Como seu próprio site explica, trata-se um programa “sobre todo o pensamento por trás das coisas que não pensamos: a arquitetura e o design praticamente invisíveis que moldam nosso mundo”.

Na última década, o projeto não parou de crescer e agregar sucessos: seus mais de 430 episódios já acumulam quase 500 milhões de downloads feitos por uma legião fiel de ouvintes em todo o mundo.

O jornal Chicago Tribune decreveu o 99% Invisible como “o melhor podcast que já existiu nos 20 anos de história do podcasting comercial”.

A qualidade da produção do programa tem muito a ver com isso. Mas o fascínio pelas coisas escondidas à vista de todos foi confirmado com o lançamento e o sucesso de vendas do livro The 99% Invisible City (sem tradução para o português), escrito pelo criador do programa, Roman Mars, juntamente com Kurt Kohlstedt, um dos seus principais colaboradores.

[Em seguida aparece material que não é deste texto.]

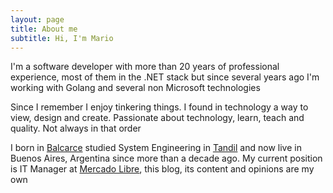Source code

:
 ```yaml
---
layout: page
title: About me
subtitle: Hi, I'm Mario
---
```


I'm a software developer with more than 20 years of professional experience, most of them in the .NET stack but since several years ago I'm working with Golang and several non Microsoft technologies 

Since I remember I enjoy tinkering things. I found in technology a way to view, design and create. Passionate about technology, learn, teach and quality. Not always in that order

I born in [Balcarce](https://en.wikipedia.org/wiki/Balcarce,_Buenos_Aires) studied System Engineering in [Tandil](https://en.wikipedia.org/wiki/Tandil) and now live in Buenos Aires, Argentina since more than a decade ago. My current position is IT Manager at [Mercado Libre](https://jobs.mercadolibre.com/), this blog, its content and opinions are my own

O livro “The 99% Invisible City” atingiu imediatamente as listas dos mais vendidos nos Estados Unidos

Lançado no ano passado por ocasião do 10º aniversário do podcast, este “guia de campo para o mundo oculto do design cotidiano” não demorou uma semana para entrar na lista dos mais vendidos do The New York Times, que em sua revisão sobre a obra celebrou sua capacidade de tornar visíveis “as maravilhas secretas” das cidades modernas.

Para entender melhor esse mundo de “soluções escondidas” que tornam as cidades mais confortáveis, atraentes e seguras, a BBC News Mundo, o serviço em espanhol da BBC, pediu a Kohlstedt para escolher seus cinco exemplos favoritos. Isso poderá te ajudar a enxergar o que está ao seu redor de uma maneira completamente diferente.

1. Cisternas secretas

O primeiro dos exemplos selecionados por Kohlstedt vem de São Francisco, nos EUA, local onde nasceu o podcast 99% Invisível.

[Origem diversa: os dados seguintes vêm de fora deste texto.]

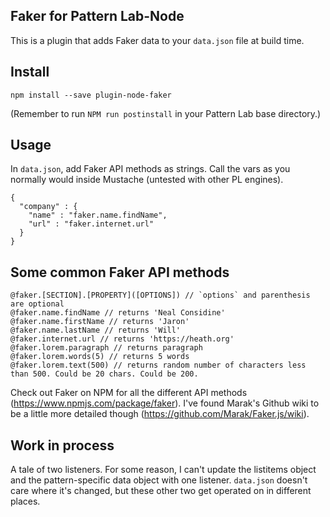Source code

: ## Faker for Pattern Lab-Node

This is a plugin that adds Faker data to your `data.json` file at build time.

## Install

`npm install --save plugin-node-faker`

(Remember to run `NPM run postinstall` in your Pattern Lab base directory.)

## Usage

In `data.json`, add Faker API methods as strings. Call the vars as you normally would inside Mustache (untested with other PL engines).

```
{
  "company" : {
    "name" : "faker.name.findName",
    "url" : "faker.internet.url"
  }
}
```

## Some common Faker API methods

```
@faker.[SECTION].[PROPERTY]([OPTIONS]) // `options` and parenthesis are optional
@faker.name.findName // returns 'Neal Considine'
@faker.name.firstName // returns 'Jaron'
@faker.name.lastName // returns 'Will'
@faker.internet.url // returns 'https://heath.org'
@faker.lorem.paragraph // returns paragraph
@faker.lorem.words(5) // returns 5 words
@faker.lorem.text(500) // returns random number of characters less than 500. Could be 20 chars. Could be 200.
```

Check out Faker on NPM for all the different API methods (https://www.npmjs.com/package/faker). I've found Marak's Github wiki to be a little more detailed though (https://github.com/Marak/Faker.js/wiki).

## Work in process

A tale of two listeners. For some reason, I can't update the listitems object and the pattern-specific data object with one listener. `data.json` doesn't care where it's changed, but these other two get operated on in different places.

“Como sou uma pessoa que presta muita atenção ao que está ao redor, logo percebi grandes círculos de tijolos em algumas ruas da cidade”, conta.

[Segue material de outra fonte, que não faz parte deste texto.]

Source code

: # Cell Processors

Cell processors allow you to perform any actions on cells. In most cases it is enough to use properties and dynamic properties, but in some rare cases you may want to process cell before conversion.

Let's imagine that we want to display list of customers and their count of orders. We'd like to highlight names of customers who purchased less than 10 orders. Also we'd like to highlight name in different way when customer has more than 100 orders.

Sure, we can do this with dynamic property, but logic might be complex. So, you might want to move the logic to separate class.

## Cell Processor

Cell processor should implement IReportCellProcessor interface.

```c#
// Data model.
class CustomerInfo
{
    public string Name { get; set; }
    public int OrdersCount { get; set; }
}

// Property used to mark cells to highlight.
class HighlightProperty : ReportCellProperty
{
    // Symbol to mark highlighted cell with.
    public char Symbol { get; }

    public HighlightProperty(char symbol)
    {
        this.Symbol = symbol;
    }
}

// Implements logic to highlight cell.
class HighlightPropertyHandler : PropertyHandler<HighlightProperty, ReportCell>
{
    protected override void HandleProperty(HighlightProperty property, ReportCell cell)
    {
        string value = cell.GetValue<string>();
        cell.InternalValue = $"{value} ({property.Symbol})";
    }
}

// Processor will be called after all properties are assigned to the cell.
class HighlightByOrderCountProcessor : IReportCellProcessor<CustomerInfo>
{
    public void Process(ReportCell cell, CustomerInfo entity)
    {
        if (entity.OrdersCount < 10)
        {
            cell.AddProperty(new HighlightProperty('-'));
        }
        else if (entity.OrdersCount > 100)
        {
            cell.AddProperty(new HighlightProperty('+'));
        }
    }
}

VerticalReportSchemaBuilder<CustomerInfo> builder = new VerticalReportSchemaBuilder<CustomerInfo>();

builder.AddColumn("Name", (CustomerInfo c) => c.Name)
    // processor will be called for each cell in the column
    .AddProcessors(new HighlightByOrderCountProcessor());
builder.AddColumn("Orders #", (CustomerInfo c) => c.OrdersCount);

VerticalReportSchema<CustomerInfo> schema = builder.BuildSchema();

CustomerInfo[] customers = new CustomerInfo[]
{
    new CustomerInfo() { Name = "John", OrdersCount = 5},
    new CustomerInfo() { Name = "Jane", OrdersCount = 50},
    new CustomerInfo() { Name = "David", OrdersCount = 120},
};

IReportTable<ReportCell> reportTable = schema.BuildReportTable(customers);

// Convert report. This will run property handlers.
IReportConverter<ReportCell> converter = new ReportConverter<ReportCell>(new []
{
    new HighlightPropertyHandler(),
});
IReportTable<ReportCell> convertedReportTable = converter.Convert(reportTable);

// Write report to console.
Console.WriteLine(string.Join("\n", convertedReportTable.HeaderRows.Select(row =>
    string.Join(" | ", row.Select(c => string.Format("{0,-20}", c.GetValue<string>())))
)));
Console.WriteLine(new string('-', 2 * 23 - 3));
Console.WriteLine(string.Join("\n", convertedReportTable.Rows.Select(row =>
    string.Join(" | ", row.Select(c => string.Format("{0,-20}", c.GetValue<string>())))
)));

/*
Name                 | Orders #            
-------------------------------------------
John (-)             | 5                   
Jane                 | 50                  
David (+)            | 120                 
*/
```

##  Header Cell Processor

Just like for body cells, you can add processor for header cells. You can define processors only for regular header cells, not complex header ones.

Cisterna no cruzamento das ruas Mariposa e Missouri, na cidade de São Francisco, Estados Unidos

“Esses círculos eram muito grandes, da largura da rua. Por um lado, eles eram bastante notáveis. Mas, por outro, também bastante fáceis de ignorar no meio do trânsito e do caos, como tantas outras coisas que estão na nossa frente”, raciocina.

Uma rápida investigação fez com que ele descobrisse que essas estruturas eram cisternas, que servem para que os bombeiros da cidade identifiquem rapidamente os gigantescos reservatórios de água subterrâneos que começaram a ser instalados em São Francisco após o grande incêndio que acometeu a cidade em 1906.

 

“Os tijolos basicamente demarcam o contorno do tanque. No centro, está o que parece uma tampa de bueiro, mas na verdade é o acesso à cisterna, que os bombeiros podem levantar para utilizar a água que fica embaixo da cidade”, explica Kohlstedt.

No total, os 175 tanques desse sistema armazenam 11 milhões de litros de água, garantindo a disponibilidade do socorro rápido em caso de emergência.

Os círculos de tijolos são visíveis até em imagens de satélite

“Eles estão por todos os lados e, embora a única coisa que os denuncie sejam aqueles círculos de tijolos, eles desempenham um papel vital na proteção contra futuros incêndios”, aponta.

Segundo o produtor do podcast, existem estruturas semelhantes em outras cidades, que entenderam que não é bom depender de um sistema centralizado contra o fogo. O exemplo mais óbvio disso são as torres de água que podem ser vistas em cidades como Nova York .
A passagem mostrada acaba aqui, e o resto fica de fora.